Algérie - L’éducation n’a pas de prix,
elle a des coûts
“Quand on aime, on ne compte pas”, disait le poète. Et au
comptable de lui répondre : “Certes, mais il est conseillé d’évaluer à l’avance la somme à débourser”. Ce dialogue entre le rêveur, habité par un idéal noble, et le pragmatique, soucieux de
prévenir l’irréparable, nous amène à aborder quelques dimensions qui caractérisent l’acte d’éduquer au sens institutionnel du terme, à savoir l’éducation formelle (la scolaire). Ces deux
affirmations mises bout à bout nous donneraient la formule imparable : “L’éducation n’a pas de prix (selon l’idéaliste) mais elle a des coûts (un coût global, selon le réalisme comptable)”. Le
rêve serait-il inaccessible pour cause de mauvais payeurs ? En effet, l’amour que les éducateurs portent à leurs élèves et/ou enfants ne les dédouane pas des sacrifices inévitables à consentir
tout au long de leur éducation. Ce sont ces sacrifices qui doivent être assimilés aux fameux coûts à débourser pour transformer le rêve en réalité. Ils sont d’ordre pédagogique, culturel,
financier et surtout moral.
Le coût
pédagogique
À l’instar de toutes les
autres catégories de travailleurs, les professionnels de l’Éducation ont à évoluer tout au long de leur carrière et ce, en s’adaptant tant bien que mal à des changements pas souvent acceptés de
plein gré. Afin de coller de près aux progrès permanents de la pédagogie universelle, ils sont dans l’obligation de se défaire de ce confort qu’est la routine professionnelle. L’éducateur
consciencieux accepte de fournir ces efforts d’adaptation. Il s’engagera à reformuler sa pratique de la classe et demandera à se recycler, se perfectionner, se documenter. Bien souvent, il aura à
se déplacer sur le lieu de son perfectionnement, parfois loin de son domicile familial et, voire débourser de l’argent pour s’y rendre. Dans certains pays, les enseignants s’insurgent chaque fois
que leur tutelle programme une annulation ou une réduction du volume horaire dévolu à leur formation continue. Ils perçoivent une telle décision comme une atteinte à leur dignité professionnelle
et une remise en cause du droit de l’élève à un enseignement de qualité. En assumant ces sacrifices, il affiche une des qualités exigées par la profession : le dévouement à ses élèves, cet
attribut majeur de la conscience professionnelle. Par ce comportement digne, il accomplit un devoir. En contrepartie, il peut revendiquer de sa tutelle qu’elle se mette au diapason de ces
“sacrifices” afin d’alléger leurs poids, à savoir tout mettre en œuvre pour satisfaire ce besoin de perfectionnement. En théorie, toute réforme de l’école intègre la formation continue dans sa
stratégie de mise en œuvre.
Le coût
moral
Si l’unanimité peut s’afficher
autour du coût pédagogique, voire financier ou culturel, il n’en ira pas de même pour le coût moral de l’éducation. Certes, ce coût est censé susciter une adhésion franche et unanime. En réalité,
et malheureusement, sa seule évocation déclenche auprès de certains esprits des polémiques, stériles à bien des égards.

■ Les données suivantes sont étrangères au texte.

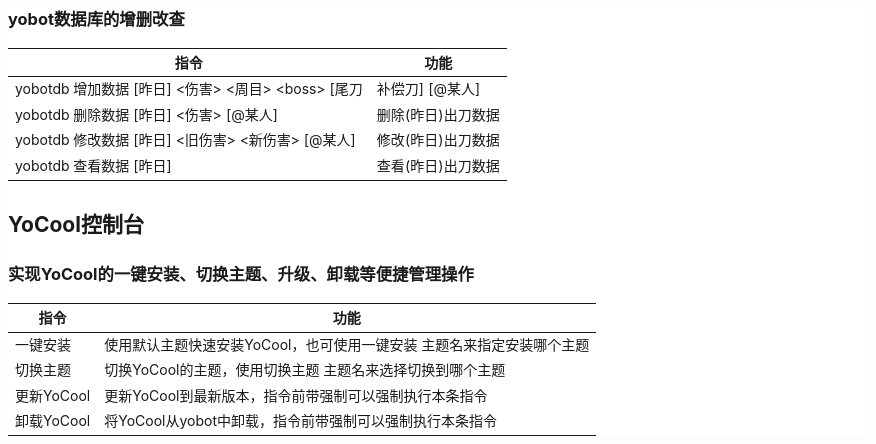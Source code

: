 ### yobot数据库的增删改查

| 指令 | 功能 |
| - | - |
| yobotdb 增加数据 [昨日] \<伤害> \<周目> \<boss> [尾刀|补偿刀] [@某人] | 增加(昨日)出刀数据 |
| yobotdb 删除数据 [昨日] \<伤害> [@某人] | 删除(昨日)出刀数据 |
| yobotdb 修改数据 [昨日] \<旧伤害> \<新伤害> [@某人] | 修改(昨日)出刀数据 |
| yobotdb 查看数据 [昨日] | 查看(昨日)出刀数据 |

## YoCool控制台

### 实现YoCool的一键安装、切换主题、升级、卸载等便捷管理操作

| 指令 | 功能 |
| - | - |
| 一键安装 | 使用默认主题快速安装YoCool，也可使用一键安装 主题名来指定安装哪个主题 |
| 切换主题 | 切换YoCool的主题，使用切换主题 主题名来选择切换到哪个主题 |
| 更新YoCool | 更新YoCool到最新版本，指令前带强制可以强制执行本条指令 |
| 卸载YoCool | 将YoCool从yobot中卸载，指令前带强制可以强制执行本条指令 |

Peut-on évaluer le coût à débourser sur le plan moral ? Qui doit en honorer
la facture ? Les parents, à coup sûr et de façon naturelle, répondent présents. Ils tairont des envies personnelles, feront l’impasse sur des commodités souhaitées et iront jusqu’à se serrer la
ceinture pour ne point perturber le bon déroulement de l’éducation de leur enfant.

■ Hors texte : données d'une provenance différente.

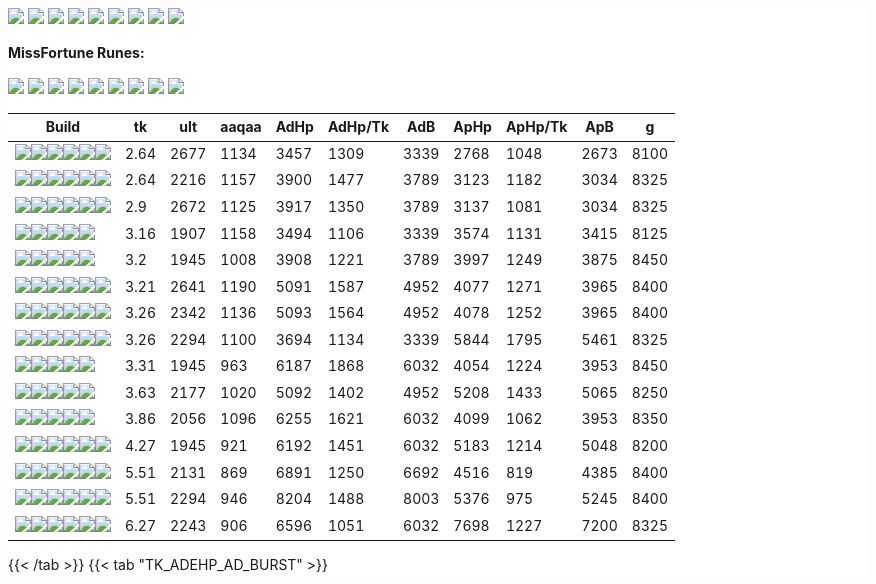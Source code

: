 
![](/Styles/Precision/PressTheAttack/PressTheAttack.png)
![](/Styles/Precision/Overheal.png)
![](/Styles/Precision/LegendAlacrity/LegendAlacrity.png)
![](/Styles/Precision/CutDown/CutDown.png)
![](/Styles/Sorcery/AbsoluteFocus/AbsoluteFocus.png)
![](/Styles/Sorcery/GatheringStorm/GatheringStorm.png)
![](/StatMods/StatModsAdaptiveForceIcon.png)
![](/StatMods/StatModsAdaptiveForceIcon.png)
![](/StatMods/StatModsArmorIcon.png)



**MissFortune Runes:**


![](/Styles/Sorcery/ArcaneComet/ArcaneComet.png)
![](/Styles/Sorcery/ManaflowBand/ManaflowBand.png)
![](/Styles/Sorcery/AbsoluteFocus/AbsoluteFocus.png)
![](/Styles/Sorcery/GatheringStorm/GatheringStorm.png)
![](/Styles/Domination/EyeballCollection/EyeballCollection.png)
![](/Styles/Domination/TreasureHunter/TreasureHunter.png)
![](/StatMods/StatModsAdaptiveForceIcon.png)
![](/StatMods/StatModsAdaptiveForceIcon.png)
![](/StatMods/StatModsArmorIcon.png)





 Build |tk|ult|aaqaa|AdHp|AdHp/Tk|AdB|ApHp|ApHp/Tk|ApB|g
-|-|-|-|-|-|-|-|-|-|-
![](/item/6672.png)![](/item/6691.png)![](/item/1001.png)![](/item/1053.png)![](/item/1055.png)![](/item/1036.png)|2.64|2677|1134|3457|1309|3339|2768|1048|2673|8100
![](/item/6609.png)![](/item/6672.png)![](/item/1001.png)![](/item/1053.png)![](/item/1055.png)![](/item/1037.png)|2.64|2216|1157|3900|1477|3789|3123|1182|3034|8325
![](/item/6609.png)![](/item/6676.png)![](/item/1001.png)![](/item/1053.png)![](/item/1055.png)![](/item/1037.png)|2.9|2672|1125|3917|1350|3789|3137|1081|3034|8325
![](/item/3091.png)![](/item/3153.png)![](/item/1001.png)![](/item/1055.png)![](/item/1037.png)|3.16|1907|1158|3494|1106|3339|3574|1131|3415|8125
![](/item/3091.png)![](/item/6609.png)![](/item/1053.png)![](/item/1055.png)![](/item/3006.png)|3.2|1945|1008|3908|1221|3789|3997|1249|3875|8450
![](/item/6673.png)![](/item/3033.png)![](/item/1001.png)![](/item/1055.png)![](/item/1038.png)![](/item/1036.png)|3.21|2641|1190|5091|1587|4952|4077|1271|3965|8400
![](/item/6673.png)![](/item/6672.png)![](/item/1001.png)![](/item/1055.png)![](/item/1038.png)![](/item/1036.png)|3.26|2342|1136|5093|1564|4952|4078|1252|3965|8400
![](/item/3156.png)![](/item/6672.png)![](/item/1001.png)![](/item/1053.png)![](/item/1055.png)![](/item/1037.png)|3.26|2294|1100|3694|1134|3339|5844|1795|5461|8325
![](/item/3026.png)![](/item/6672.png)![](/item/1053.png)![](/item/1055.png)![](/item/3006.png)|3.31|1945|963|6187|1868|6032|4054|1224|3953|8450
![](/item/3091.png)![](/item/6673.png)![](/item/1001.png)![](/item/1055.png)![](/item/1038.png)|3.63|2177|1020|5092|1402|4952|5208|1433|5065|8250
![](/item/3026.png)![](/item/3153.png)![](/item/1001.png)![](/item/1055.png)![](/item/1038.png)|3.86|2056|1096|6255|1621|6032|4099|1062|3953|8350
![](/item/3091.png)![](/item/3026.png)![](/item/1001.png)![](/item/1053.png)![](/item/1055.png)![](/item/1036.png)|4.27|1945|921|6192|1451|6032|5183|1214|5048|8200
![](/item/3026.png)![](/item/3161.png)![](/item/1001.png)![](/item/1053.png)![](/item/1055.png)![](/item/1036.png)|5.51|2131|869|6891|1250|6692|4516|819|4385|8400
![](/item/6673.png)![](/item/3026.png)![](/item/1001.png)![](/item/1055.png)![](/item/1038.png)![](/item/1036.png)|5.51|2294|946|8204|1488|8003|5376|975|5245|8400
![](/item/3156.png)![](/item/3026.png)![](/item/1001.png)![](/item/1053.png)![](/item/1055.png)![](/item/1037.png)|6.27|2243|906|6596|1051|6032|7698|1227|7200|8325
{{< /tab >}}
{{< tab "TK_ADEHP_AD_BURST" >}}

Des sacrifices à mettre sur la liste des bons points à décerner aux
parents qui s’acquittent de leur dette morale envers leur famille. Pour leur part, les éducateurs institutionnels, notamment les enseignants, agiront dans le même esprit de sacrifice quand ils
sont habités par cette flamme qui éclaire leur carrière : la conscience professionnelle. Cette sorte de sacerdoce est incontournable dans toute entreprise éducative. Il est de tradition de dire
que l’on rentre dans l’enseignement par vocation et par vocation seulement. Aimer ou ne pas aimer les enfants. Critère conditionnant de façon décisive le choix d’une orientation vers le métier
d’enseignant, la vocation a pour pendant naturel la conscience professionnelle. Est-ce à dire que cette dernière est innée ? Pas toujours, elle peut aussi s’acquérir au cours de la formation
initiale et continue. Pendant ces étapes-clés de sa carrière, des modules de morale professionnelle seront dispensés à l’enseignant.
Une morale professionnelle lui permet de connaître (et de comprendre)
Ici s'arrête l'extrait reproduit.